The decision was made shortly after 5 a.m., before any of the T’s trains left their stations. At that point, about seven commuter rail trains had already left their stations, and were halted and reversed, taking passengers back to their originating stop. Fifteen buses had begun their routes, and carried passengers through to the end of the route, then returned to garages.
Amtrak trains leaving from South Station have also been shut down. The Ride, the T’s paratransit service, has canceled all its scheduled trips for today, and the commuter rail ferries have been docked.
MBTA conductors and staff continue to wait at stations throughout the region, waiting for word on when they will be able to restart the system.
Todd Johnson, director of the MBTA Operation Control Center, said the trains have stayed on and conductors continue to man them. If an arrest is made or the go-ahead is provided by police, the transit system can start back up within minutes, Johnson said.
“As you can imagine, to shut down a system as big and as vital as ours, it’s a hard decision.
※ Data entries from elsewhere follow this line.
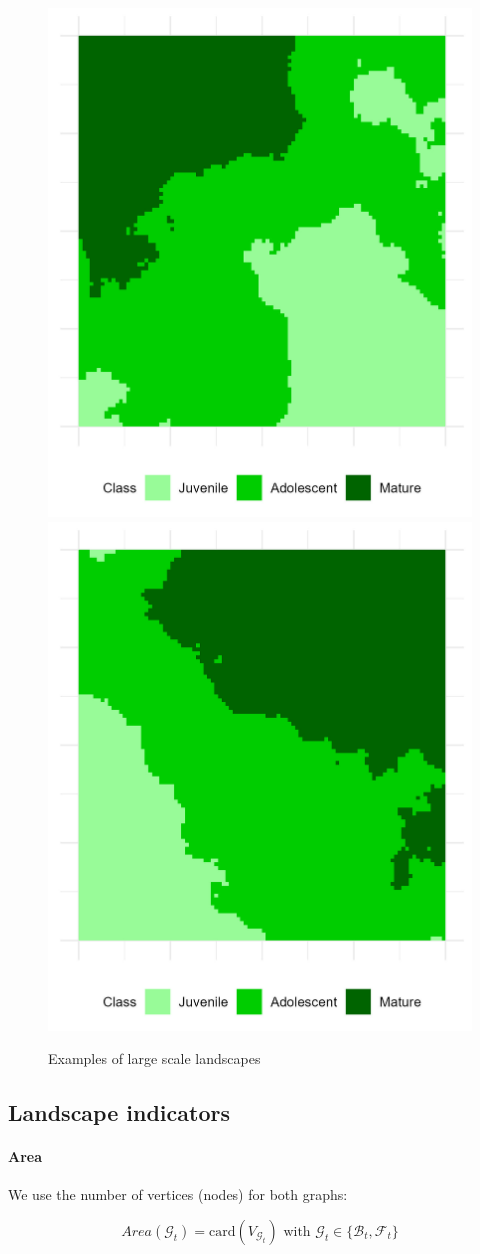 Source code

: \begin{figure}[H]
    \includegraphics[width=0.4\linewidth]{figures/wildland/large_land_autocorr_1.8_distrib_1}
    \includegraphics[width=0.4\linewidth]{figures/wildland/large_land_autocorr_1.8_distrib_4}
    \caption{Examples of large scale landscapes}
    \label{fig:ex_nlm}
\end{figure}
\clearpage





\subsection{Landscape indicators}
\label{sec:appendix_wildland__indicators}

\paragraph{Area}
We use the number of vertices (nodes) for both graphs:

\begin{equation}
Area(\mathcal{G}_t) = \mathrm{card}(V_{\mathcal{G}_t}) \text{ with } \mathcal{G}_t\in\{\mathcal{B}_t,\mathcal{F}_t\}
\label{eq:area}
\end{equation}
It’s a brave decision,’’ Johnson said.
Scott said she received a call early this morning from Peter Rogoff, head of the Federal Transit Administration, offering any help that the T may need during the unprecedented closure.
“He told us, ‘If you need it, we’re there,’ “ Scott said.
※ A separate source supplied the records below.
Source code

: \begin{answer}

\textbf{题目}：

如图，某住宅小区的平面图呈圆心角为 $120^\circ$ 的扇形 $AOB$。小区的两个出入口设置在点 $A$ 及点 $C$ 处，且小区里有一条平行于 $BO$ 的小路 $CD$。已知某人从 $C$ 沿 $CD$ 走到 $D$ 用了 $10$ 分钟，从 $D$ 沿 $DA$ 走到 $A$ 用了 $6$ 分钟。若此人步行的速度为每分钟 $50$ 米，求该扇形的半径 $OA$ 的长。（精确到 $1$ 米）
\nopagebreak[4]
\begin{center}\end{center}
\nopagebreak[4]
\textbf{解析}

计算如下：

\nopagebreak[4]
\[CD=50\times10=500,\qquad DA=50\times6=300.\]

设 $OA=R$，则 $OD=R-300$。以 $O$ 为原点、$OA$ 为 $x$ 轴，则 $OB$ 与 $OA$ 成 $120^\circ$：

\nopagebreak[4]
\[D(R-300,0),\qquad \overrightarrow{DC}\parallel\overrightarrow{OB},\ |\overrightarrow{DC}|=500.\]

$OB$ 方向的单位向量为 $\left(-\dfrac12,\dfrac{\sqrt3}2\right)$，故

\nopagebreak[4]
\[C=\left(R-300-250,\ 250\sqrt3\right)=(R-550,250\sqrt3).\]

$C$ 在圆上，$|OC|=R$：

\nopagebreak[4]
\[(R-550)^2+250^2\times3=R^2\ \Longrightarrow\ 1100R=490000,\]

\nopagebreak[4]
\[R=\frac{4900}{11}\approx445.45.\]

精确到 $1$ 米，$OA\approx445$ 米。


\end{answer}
Though the shutdown was done with the safety of commuters in mind, many were irked when they learned the T was not running Friday morning.
Jonathan Cruz of Dorchester was on his way to his apprenticeship at Youth Build Boston, a program that teaches young people construction skills. An acquaintance stopped him on his way to the JFK/UMass Red Line station, warning him service was canceled, but Cruz kept going, hoping to get more information at the station.
He arrived at the station at about 6:30 a.m. and found no signs about service cancellation and no employees, he said. His program has a very low tolerance for tardiness, and he was supposed to be in Roxbury by 7 a.m.
“I think they should have put signs up but the problem is, we have the Internet and we watch TV all the time, so they thought we would know,’’ he said.
He finally found information about the shutdown after scrolling through Facebook on his cellphone. He left a message for his boss and headed back home, saying he would gladly miss a day of work if his safety could be at risk.
Deniz Alagoez of Dorchester was on his way to catch a bus to Connecticut at South Station with a friend.
Finding the T’s doors locked was frustrating, he said.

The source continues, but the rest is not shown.